Top of Extracted entries

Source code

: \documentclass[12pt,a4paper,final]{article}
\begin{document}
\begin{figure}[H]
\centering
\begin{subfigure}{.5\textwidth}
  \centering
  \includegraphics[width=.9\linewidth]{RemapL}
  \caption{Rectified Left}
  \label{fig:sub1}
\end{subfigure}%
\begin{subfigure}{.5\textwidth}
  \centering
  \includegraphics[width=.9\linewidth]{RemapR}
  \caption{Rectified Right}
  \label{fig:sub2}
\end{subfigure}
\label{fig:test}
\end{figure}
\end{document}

Bottom of Extracted entries

Retype everything in the material above exactly.

● Output of the exercise
Source code

: \documentclass[12pt,a4paper,final]{article}
\begin{document}
\begin{figure}[H]
\centering
\begin{subfigure}{.5\textwidth}
  \centering
  \includegraphics[width=.9\linewidth]{RemapL}
  \caption{Rectified Left}
  \label{fig:sub1}
\end{subfigure}%
\begin{subfigure}{.5\textwidth}
  \centering
  \includegraphics[width=.9\linewidth]{RemapR}
  \caption{Rectified Right}
  \label{fig:sub2}
\end{subfigure}
\label{fig:test}
\end{figure}
\end{document}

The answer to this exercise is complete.